株式や投資信託の損失の場合は、3年間繰り越して各年分の株式等譲渡所得から控除することが可能です。ソーシャルレンディングの場合はどうかというと、繰越控除は行えません。

例えば(同じ例ですが)、ラッキーバンクで100万損失が出ました。一方、オーナーズブックからの分配金(雑所得)で10万の利益があり、その内源泉徴収税が2万円だったとします。2万円が控除対象になり、損失分から控除した残りの98万は控除しきれなかった損失ですが、その分を次年に繰り越すといったことができません。もしソーシャルレンディングで損失が発生し、その申告をする場合は損失が発生した年の申告に限られます。
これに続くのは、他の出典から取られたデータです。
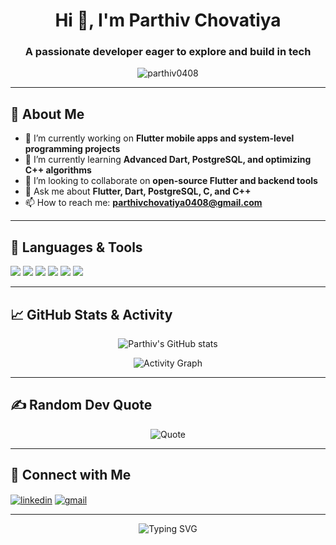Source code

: <!---- 👋 Hi, I’m @PARTHIVCHOVATIYA
- 👀 I’m interested in ...
- 🌱 I’m currently learning ...
- 💞️ I’m looking to collaborate on ...
- 📫 How to reach me ...

-  <img src="https://komarev.com/ghpvc/?username=parthiv0408&label=Profile%20views&color=0e75b6&style=flat" alt="Parthiv" />
<div style="display: flex; justify-content: center; align-items: center; gap: 20px; margin-bottom: 20px;">
    <img src="https://github-readme-activity-graph.vercel.app/graph?username=parthiv0408&theme=xcode&hide_border=true" />
  </div> --->
<!--- <img src="https://github-readme-stats.vercel.app/api?username=parthiv0408&show_icons=true&theme=gruvbox&count_private=true" alt="xiaomingx's GitHub stats" style="max-width: 400px; border-radius: 8px; box-shadow: 0 2px 5px rgba(0, 0, 0, 0.1);"/>
--->
<!---
PARTHIVCHOVATIYA0408/PARTHIVCHOVATIYA0408 is a ✨ special ✨ repository because its `README.md` (this file) appears on your GitHub profile.
You can click the Preview link to take a look at your changes.
--->

<h1 align="center">Hi 👋, I'm Parthiv Chovatiya</h1>
<h3 align="center">A passionate developer eager to explore and build in tech</h3>

<p align="center">
  <img src="https://komarev.com/ghpvc/?username=parthiv0408&label=Profile%20views&color=0e75b6&style=flat" alt="parthiv0408" />
</p>

---

## 🧠 About Me

- 🔭 I’m currently working on **Flutter mobile apps and system-level programming projects**
- 🌱 I’m currently learning **Advanced Dart, PostgreSQL, and optimizing C++ algorithms**
- 👯 I’m looking to collaborate on **open-source Flutter and backend tools**
- 💬 Ask me about **Flutter, Dart, PostgreSQL, C, and C++**
- 📫 How to reach me: **parthivchovatiya0408@gmail.com**

---

## 🚀 Languages & Tools

<p align="left">
  <img src="https://img.shields.io/badge/C-00599C?style=for-the-badge&logo=c&logoColor=white"/>
  <img src="https://img.shields.io/badge/C++-00599C?style=for-the-badge&logo=c%2B%2B&logoColor=white"/>
  <img src="https://img.shields.io/badge/Dart-0175C2?style=for-the-badge&logo=dart&logoColor=white"/>
  <img src="https://img.shields.io/badge/Flutter-02569B?style=for-the-badge&logo=flutter&logoColor=white"/>
  <img src="https://img.shields.io/badge/PostgreSQL-336791?style=for-the-badge&logo=postgresql&logoColor=white"/>
  <img src="https://img.shields.io/badge/GitHub-100000?style=for-the-badge&logo=github&logoColor=white"/>
</p>

---

## 📈 GitHub Stats & Activity

<p align="center">
  <img src="https://github-readme-stats.vercel.app/api?username=parthiv0408&show_icons=true&theme=gruvbox&count_private=true" alt="Parthiv's GitHub stats" />
</p>

<!-- Add a contribution graph -->
<p align="center">
  <img src="https://github-readme-activity-graph.vercel.app/graph?username=parthiv0408&theme=xcode&hide_border=true" alt="Activity Graph">
</p>

---

## ✍️ Random Dev Quote

<p align="center">
  <img src="https://quotes-github-readme.vercel.app/api?type=horizontal&theme=tokyonight" alt="Quote">
</p>

---

## 🔗 Connect with Me

<p align="left">
  <a href="https://linkedin.com/in/parthivchovatiya" target="blank"><img align="center" src="https://img.shields.io/badge/LinkedIn-0A66C2?style=for-the-badge&logo=linkedin&logoColor=white" alt="linkedin" /></a>
  <a href="mailto:parthivchovatiya0408@gmail.com" target="blank"><img align="center" src="https://img.shields.io/badge/Gmail-D14836?style=for-the-badge&logo=gmail&logoColor=white" alt="gmail" /></a>
</p>

---

<!-- Optional: Cool typing animation -->
<p align="center">
  <img src="https://readme-typing-svg.herokuapp.com?font=Fira+Code&size=24&pause=1000&center=true&vCenter=true&width=435&lines=Flutter+%26+Dart+Developer;C%2FC%2B%2B+Problem+Solver;Open+Source+Contributor;Lifelong+Learner" alt="Typing SVG" />
</p>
雑所得にかかるもろもろの説明を踏まえ、次は具体的にラッキーバンクを例に損失分の申告を行います。

例:ラッキーバンクで発生した損失の申告方法

画面のスクリーンショットをベースに進めていきます。

まずは年間取引報告書をダウンロード

ラッキーバンクのHPにログインし、ログイン後のページに表示されている最初の画面で年間取引報告書の”ダウンロード”ボタンをクリックし、PDFファイルをダウンロードしす。

ダウンロードしたファイルを開くと以下のような情報(抜粋)が表示されます。(1)利益額、(2)損失額、(4)源泉徴収税額の三つが申告に必要な数値情報です。社名や住所も活用します。
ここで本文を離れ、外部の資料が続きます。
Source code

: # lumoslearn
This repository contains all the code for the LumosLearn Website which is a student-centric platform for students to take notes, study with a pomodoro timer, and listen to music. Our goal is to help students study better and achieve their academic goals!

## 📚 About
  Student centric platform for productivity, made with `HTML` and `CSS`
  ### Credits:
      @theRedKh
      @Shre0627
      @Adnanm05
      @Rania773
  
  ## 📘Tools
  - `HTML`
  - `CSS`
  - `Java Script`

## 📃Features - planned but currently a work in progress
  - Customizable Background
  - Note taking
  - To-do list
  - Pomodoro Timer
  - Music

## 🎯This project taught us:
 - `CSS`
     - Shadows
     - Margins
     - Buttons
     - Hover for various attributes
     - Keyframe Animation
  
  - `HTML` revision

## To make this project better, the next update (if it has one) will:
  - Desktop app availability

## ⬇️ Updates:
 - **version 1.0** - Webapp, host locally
確定申告するためにはいくら儲かっていくら損したか、ということが記載されている各社発行のこの情報が必要です。

ソーシャルレンディング事業者を複数分散している場合、事業者数分この年間取引報告書(またはそれに相当するもの)が必要です。まずはPDFファイルなり情報を一通りダウンロードして集めておいた方がよいでしょう。

確定申告の入力画面で入力

ここから先はe-Taxによる申告が前提で進みます。

※注意:スクリーンショットの前後の画面(道なりであったりソーシャルレンディングの申告と関連の低い部分)については一部操作を割愛しています。

確定申告の作成コーナー画面から、道なりに進みます。途中、”入力方法選択”画面では、真ん中の『左記以外の所得のある方』を選択。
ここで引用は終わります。